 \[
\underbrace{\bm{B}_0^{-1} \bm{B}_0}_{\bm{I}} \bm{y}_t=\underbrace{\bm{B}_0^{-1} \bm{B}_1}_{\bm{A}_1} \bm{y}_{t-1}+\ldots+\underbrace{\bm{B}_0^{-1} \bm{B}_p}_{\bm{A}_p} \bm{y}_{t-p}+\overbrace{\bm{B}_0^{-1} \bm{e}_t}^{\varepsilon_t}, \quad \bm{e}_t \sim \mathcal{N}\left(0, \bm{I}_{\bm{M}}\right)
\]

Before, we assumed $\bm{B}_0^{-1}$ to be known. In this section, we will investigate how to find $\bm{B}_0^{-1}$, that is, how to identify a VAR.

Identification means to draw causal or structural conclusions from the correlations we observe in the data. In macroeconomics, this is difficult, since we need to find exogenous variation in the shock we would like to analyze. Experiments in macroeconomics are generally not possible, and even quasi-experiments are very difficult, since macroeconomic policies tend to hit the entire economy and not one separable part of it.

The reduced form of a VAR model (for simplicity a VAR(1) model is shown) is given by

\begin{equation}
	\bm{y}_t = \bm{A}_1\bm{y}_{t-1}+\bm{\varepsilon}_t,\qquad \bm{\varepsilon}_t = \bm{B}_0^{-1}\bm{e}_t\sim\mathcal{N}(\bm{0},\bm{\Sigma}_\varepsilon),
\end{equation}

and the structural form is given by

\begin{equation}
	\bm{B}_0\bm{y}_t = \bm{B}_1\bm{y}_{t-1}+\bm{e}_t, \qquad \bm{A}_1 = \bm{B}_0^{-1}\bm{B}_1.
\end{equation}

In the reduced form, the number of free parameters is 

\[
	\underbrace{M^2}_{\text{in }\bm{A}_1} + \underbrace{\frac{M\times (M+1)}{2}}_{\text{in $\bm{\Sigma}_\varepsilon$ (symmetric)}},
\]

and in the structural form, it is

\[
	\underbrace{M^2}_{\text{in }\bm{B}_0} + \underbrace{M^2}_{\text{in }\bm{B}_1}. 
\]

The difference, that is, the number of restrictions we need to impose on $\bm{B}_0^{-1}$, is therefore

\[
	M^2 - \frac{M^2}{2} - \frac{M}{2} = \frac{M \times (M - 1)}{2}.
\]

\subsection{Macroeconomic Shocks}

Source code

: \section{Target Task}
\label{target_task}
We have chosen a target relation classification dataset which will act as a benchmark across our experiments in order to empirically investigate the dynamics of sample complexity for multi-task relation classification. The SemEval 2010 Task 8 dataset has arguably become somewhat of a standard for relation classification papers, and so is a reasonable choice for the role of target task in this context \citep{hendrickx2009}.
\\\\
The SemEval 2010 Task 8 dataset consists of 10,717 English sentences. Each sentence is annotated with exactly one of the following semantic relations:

> _Action item_: What's needed is an exact copy of every entry.

> _Task solution_:
 \[
\underbrace{\bm{B}_0^{-1} \bm{B}_0}_{\bm{I}} \bm{y}_t=\underbrace{\bm{B}_0^{-1} \bm{B}_1}_{\bm{A}_1} \bm{y}_{t-1}+\ldots+\underbrace{\bm{B}_0^{-1} \bm{B}_p}_{\bm{A}_p} \bm{y}_{t-p}+\overbrace{\bm{B}_0^{-1} \bm{e}_t}^{\varepsilon_t}, \quad \bm{e}_t \sim \mathcal{N}\left(0, \bm{I}_{\bm{M}}\right)
\]

Before, we assumed $\bm{B}_0^{-1}$ to be known. In this section, we will investigate how to find $\bm{B}_0^{-1}$, that is, how to identify a VAR.

Identification means to draw causal or structural conclusions from the correlations we observe in the data. In macroeconomics, this is difficult, since we need to find exogenous variation in the shock we would like to analyze. Experiments in macroeconomics are generally not possible, and even quasi-experiments are very difficult, since macroeconomic policies tend to hit the entire economy and not one separable part of it.

The reduced form of a VAR model (for simplicity a VAR(1) model is shown) is given by

\begin{equation}
	\bm{y}_t = \bm{A}_1\bm{y}_{t-1}+\bm{\varepsilon}_t,\qquad \bm{\varepsilon}_t = \bm{B}_0^{-1}\bm{e}_t\sim\mathcal{N}(\bm{0},\bm{\Sigma}_\varepsilon),
\end{equation}

and the structural form is given by

\begin{equation}
	\bm{B}_0\bm{y}_t = \bm{B}_1\bm{y}_{t-1}+\bm{e}_t, \qquad \bm{A}_1 = \bm{B}_0^{-1}\bm{B}_1.
\end{equation}

In the reduced form, the number of free parameters is 

\[
	\underbrace{M^2}_{\text{in }\bm{A}_1} + \underbrace{\frac{M\times (M+1)}{2}}_{\text{in $\bm{\Sigma}_\varepsilon$ (symmetric)}},
\]

and in the structural form, it is

\[
	\underbrace{M^2}_{\text{in }\bm{B}_0} + \underbrace{M^2}_{\text{in }\bm{B}_1}. 
\]

The difference, that is, the number of restrictions we need to impose on $\bm{B}_0^{-1}$, is therefore

\[
	M^2 - \frac{M^2}{2} - \frac{M}{2} = \frac{M \times (M - 1)}{2}.
\]

\subsection{Macroeconomic Shocks}

Source code

: \section{Target Task}
\label{target_task}
We have chosen a target relation classification dataset which will act as a benchmark across our experiments in order to empirically investigate the dynamics of sample complexity for multi-task relation classification. The SemEval 2010 Task 8 dataset has arguably become somewhat of a standard for relation classification papers, and so is a reasonable choice for the role of target task in this context \citep{hendrickx2009}.
\\\\
The SemEval 2010 Task 8 dataset consists of 10,717 English sentences. Each sentence is annotated with exactly one of the following semantic relations:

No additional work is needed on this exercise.